Publié le 6 janvier 2024 à 21h35. Les étiquettes de prix électroniques se multiplient dans les supermarchés, soulevant des questions sur l'avenir de la tarification et le risque d'une généralisation de la tarification dynamique, déjà courante en ligne.…

Pourrait-il un jour arriver dans les rayons des supermarchés ?

Publié le 6 janvier 2024 à 21h35. Les étiquettes de prix électroniques se multiplient dans les supermarchés, soulevant des questions sur l’avenir de la tarification et le risque d’une généralisation de la tarification dynamique, déjà courante en ligne.

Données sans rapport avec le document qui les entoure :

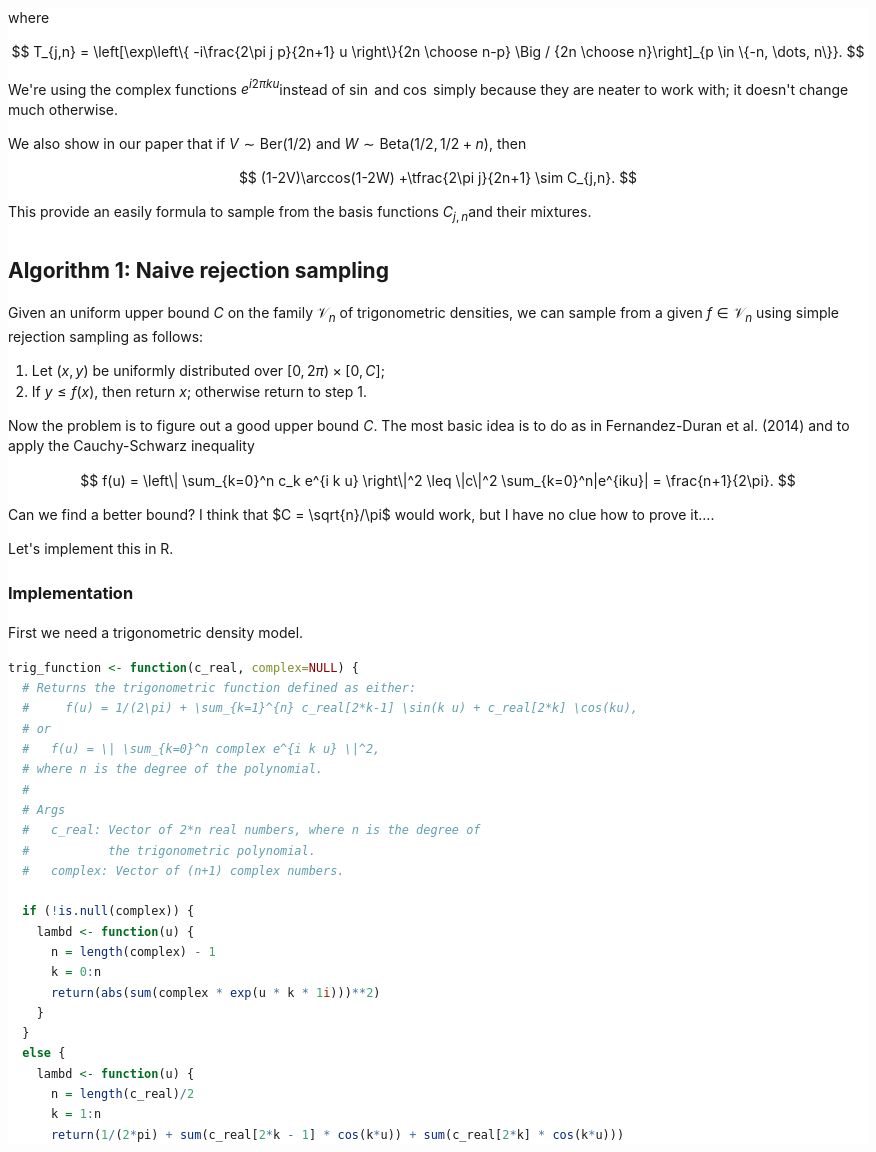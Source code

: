 where 

$$
T_{j,n} = \left[\exp\left\{ -i\frac{2\pi j p}{2n+1} u \right\}{2n \choose n-p} \Big / {2n \choose n}\right]_{p \in \{-n, \dots, n\}}.
$$

We're using the complex functions $e^{i2\pi k u}​$ instead of $\sin​$ and $\cos​$ simply because they are neater to work with; it doesn't change much otherwise.

We also show in our paper that if $V \sim \text{Ber}(1 / 2)​$ and $W \sim \text{Beta}(1 / 2, 1 / 2+n)​$, then

$$
(1-2V)\arccos(1-2W) +\tfrac{2\pi j}{2n+1} \sim C_{j,n}.
$$

This provide an easily formula to sample from the basis functions $C_{j,n}​$ and their mixtures.

## Algorithm 1: Naive rejection sampling

Given an uniform upper bound $C$ on the family $\mathcal{V}_n$ of trigonometric densities, we can sample from a given $f\in \mathcal{V}_n$ using simple rejection sampling as follows:

1. Let $(x, y)​$ be uniformly distributed over $[0, 2\pi) \times [0, C]​$;
2. If $y \leq f(x)​$, then return $x​$; otherwise return to step 1.

Now the problem is to figure out a good upper bound $C$. The most basic idea is to do as in Fernandez-Duran et al. (2014) and to apply the Cauchy-Schwarz inequality

$$
f(u) = \left\| \sum_{k=0}^n c_k e^{i k u} \right\|^2 \leq \|c\|^2 \sum_{k=0}^n|e^{iku}| = \frac{n+1}{2\pi}.
$$

Can we find a better bound? I think that $C = \sqrt{n}/\pi​$ would work, but I have no clue how to prove it….

Let's implement this in R.

### Implementation

First we need a trigonometric density model.

```r
trig_function <- function(c_real, complex=NULL) {
  # Returns the trigonometric function defined as either:
  # 	f(u) = 1/(2\pi) + \sum_{k=1}^{n} c_real[2*k-1] \sin(k u) + c_real[2*k] \cos(ku),
  # or
  #   f(u) = \| \sum_{k=0}^n complex e^{i k u} \|^2,
  # where n is the degree of the polynomial.
  #
  # Args
  #   c_real: Vector of 2*n real numbers, where n is the degree of 
  #           the trigonometric polynomial.
  #   complex: Vector of (n+1) complex numbers.
  
  if (!is.null(complex)) {
    lambd <- function(u) {
      n = length(complex) - 1
      k = 0:n
      return(abs(sum(complex * exp(u * k * 1i)))**2)
    }
  }
  else {
    lambd <- function(u) {
      n = length(c_real)/2
      k = 1:n
      return(1/(2*pi) + sum(c_real[2*k - 1] * cos(k*u)) + sum(c_real[2*k] * cos(k*u)))
```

  • Lidl et SuperValu ont commencé à remplacer leurs étiquettes papier par des écrans électroniques dans leurs magasins en Irlande.
  • La tarification dynamique, qui ajuste les prix en temps réel en fonction de la demande, est déjà largement utilisée dans les secteurs du voyage et du commerce en ligne.
  • Une enquête de la Commission de la concurrence et de la protection des consommateurs (CCPC) est en cours concernant l’utilisation de la tarification dynamique pour les billets de concert.

Les étiquettes de prix, un concept révolutionnaire apparu au XIXe siècle, ont longtemps garanti un prix unique pour chaque article. Aujourd’hui, cette stabilité est remise en question avec l’arrivée des étiquettes électroniques de rayon (ESL) dans les supermarchés irlandais. Lidl et SuperValu ont ainsi commencé à déployer cette technologie, qui permet de modifier les prix instantanément via un portail en ligne.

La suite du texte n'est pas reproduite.